Reputation: 313
I am dealing with a large quantity of data and I'm worried about the efficiency of my operations at-scale. After benchmarking, the average time to execute this string of code is about 0.004sec. The goal of this line of code is to find the difference between the two values in each array location. In a previous operation, 111.111 was loaded into the arrays in locations which contained invalid data. Due to some weird time domain issues, I needed to do this because I couldn't just remove the values and I needed some distinguishable placeholder. I could probably use 'nil' here instead. Anyways, back to the explanation. This line of code checks to ensure neither array has this 111.111 placeholder in the current location. If the values are valid then I perform the mathematical operation, otherwise I want to delete the values (or at least exclude them from the new array to which I'm writing). I accomplished this by place a 'nil' in that location and then compacting the array afterwards.

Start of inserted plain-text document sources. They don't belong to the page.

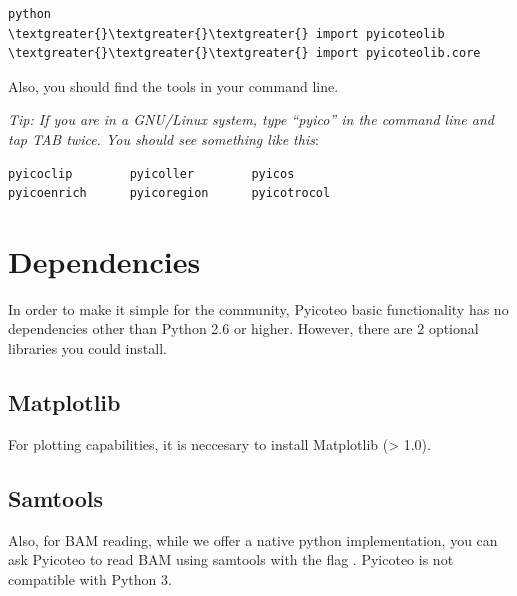 \documentclass[letterpaper,10pt,english]{sphinxmanual}
\begin{document}
\begin{Verbatim}[commandchars=\\\{\}]
python
\textgreater{}\textgreater{}\textgreater{} import pyicoteolib
\textgreater{}\textgreater{}\textgreater{} import pyicoteolib.core
\end{Verbatim}

Also, you should find the tools in your command line.

\emph{Tip: If you are in a GNU/Linux system, type ``pyico'' in the command line and tap TAB twice. You should see something like this}:

\begin{Verbatim}[commandchars=\\\{\}]
pyicoclip        pyicoller        pyicos
pyicoenrich      pyicoregion      pyicotrocol
\end{Verbatim}


\section{Dependencies}
\label{index:dependencies}
In order to make it simple for the community, Pyicoteo basic functionality has no dependencies other than Python 2.6 or higher. However, there are 2 optional libraries you could install.


\subsection{Matplotlib}
\label{index:matplotlib}
For plotting capabilities, it is neccesary to install Matplotlib (\textgreater{} 1.0).


\subsection{Samtools}
\label{index:samtools}
Also, for BAM reading, while we offer a native python implementation, you can ask Pyicoteo to read BAM using samtools with the flag .
Pyicoteo is not compatible with Python 3.
\end{document}
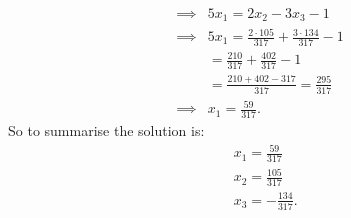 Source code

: \documentclass[10pt]{article}
\begin{document}
\begin{solution}[]
\begin{align*}
\implies & 5x_1 = 2x_2 - 3x_3 -1 \\
\implies & 5x_1 = \frac{2 \cdot105}{317} + \frac{3 \cdot134}{317} -1 \\
& = \frac{210}{317} + \frac{402}{317} - 1 \\
& = \frac{210 + 402 - 317}{317} = \frac{295}{317} \\
\implies & x_1 = \frac{59}{317}
.
\end{align*}
So to summarise the solution is:
\begin{align*}
 &  x_1 = \frac{59}{317} \\
 &  x_2 = \frac{105}{317} \\
 &  x_3 = - \frac{134}{317}
.
\end{align*}


\end{solution}
\end{document}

The time of 0.004sec for 4000 data points in each array isn't terrible but this line of code is executed 25M times. I'm hoping someone might be able to offer some insight into how I might optimize this line of code.

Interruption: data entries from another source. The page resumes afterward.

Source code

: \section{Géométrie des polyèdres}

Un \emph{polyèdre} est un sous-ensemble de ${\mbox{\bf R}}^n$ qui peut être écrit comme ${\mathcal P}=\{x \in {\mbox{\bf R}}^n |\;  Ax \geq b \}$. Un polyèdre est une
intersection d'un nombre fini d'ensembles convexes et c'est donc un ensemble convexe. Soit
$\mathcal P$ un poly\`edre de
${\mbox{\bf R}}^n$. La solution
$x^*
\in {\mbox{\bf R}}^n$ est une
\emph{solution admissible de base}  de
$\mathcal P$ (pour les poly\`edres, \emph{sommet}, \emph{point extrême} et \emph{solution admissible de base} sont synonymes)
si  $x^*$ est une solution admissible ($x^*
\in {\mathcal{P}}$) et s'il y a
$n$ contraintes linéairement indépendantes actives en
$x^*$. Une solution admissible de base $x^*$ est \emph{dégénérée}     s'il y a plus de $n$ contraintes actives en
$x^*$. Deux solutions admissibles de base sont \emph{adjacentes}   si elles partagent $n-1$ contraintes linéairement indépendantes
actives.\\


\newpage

temp_row = row_1.zip(row_2).map do |x, y|
x == 111.111 || y == 111.111 ? nil : (x - y).abs
end.compact
Upvotes: 1
Views: 102
Reputation: 160551
You are wasting CPU generating nil
in the ternary statement, then using compact
to remove them. Instead, use reject
or select
to find elements not containing 111.111
then map
or something similar.
Instead of:
row_1 = [1, 111.111, 2]
row_2 = [2, 111.111, 4]
temp_row = row_1.zip(row_2).map do |x, y|
x == 111.111 || y == 111.111 ? nil : (x - y).abs
end.compact
temp_row # => [1, 2]
I'd start with:
temp_row = row_1.zip(row_2)
.reject{ |x,y| x == 111.111 || y == 111.111 }
.map{ |x,y| (x - y).abs }
temp_row # => [1, 2]
Or:
temp_row = row_1.zip(row_2)
.each_with_object([]) { |(x,y), ary|
ary << (x - y).abs unless (x == 111.111 || y == 111.111)
}
temp_row # => [1, 2]
Benchmarking different size arrays shows good things to know:
require 'benchmark'
DECIMAL_SHIFT = 100
DATA_ARRAY = (1 .. 1000).to_a
ROW_1 = (DATA_ARRAY + [111.111]).shuffle
ROW_2 = (DATA_ARRAY.map{ |i| i * 2 } + [111.111]).shuffle
Benchmark.bm(16) do |b|
b.report('ternary:') do
DECIMAL_SHIFT.times do
ROW_1.zip(ROW_2).map do |x, y|
x == 111.111 || y == 111.111 ? nil : (x - y).abs
end.compact
end
end
b.report('reject:') do
DECIMAL_SHIFT.times do
ROW_1.zip(ROW_2).reject{ |x,y| x == 111.111 || y == 111.111 }.map{ |x,y| (x - y).abs }
end
end
b.report('each_with_index:') do
DECIMAL_SHIFT.times do
ROW_1.zip(ROW_2)
.each_with_object([]) { |(x,y), ary|
ary += [(x - y).abs] unless (x == 111.111 || y == 111.111)
}
end
end
end
# >> user system total real
# >> ternary: 0.240000 0.000000 0.240000 ( 0.244476)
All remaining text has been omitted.